(Records supplied begins)

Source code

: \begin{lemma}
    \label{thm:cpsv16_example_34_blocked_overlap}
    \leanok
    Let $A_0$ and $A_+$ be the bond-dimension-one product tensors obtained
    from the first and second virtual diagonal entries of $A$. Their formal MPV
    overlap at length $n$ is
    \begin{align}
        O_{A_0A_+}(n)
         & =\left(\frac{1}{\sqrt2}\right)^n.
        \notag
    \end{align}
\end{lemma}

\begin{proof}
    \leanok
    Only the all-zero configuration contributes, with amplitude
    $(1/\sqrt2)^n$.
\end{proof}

(Records supplied ends)

Precisely the line with "overlap at length $n$ is" and the lines after it, up to the last line of the entries above, are to be reproduced, and nothing more.

    overlap at length $n$ is
    \begin{align}
        O_{A_0A_+}(n)
         & =\left(\frac{1}{\sqrt2}\right)^n.
        \notag
    \end{align}
\end{lemma}

\begin{proof}
    \leanok
    Only the all-zero configuration contributes, with amplitude
    $(1/\sqrt2)^n$.
\end{proof}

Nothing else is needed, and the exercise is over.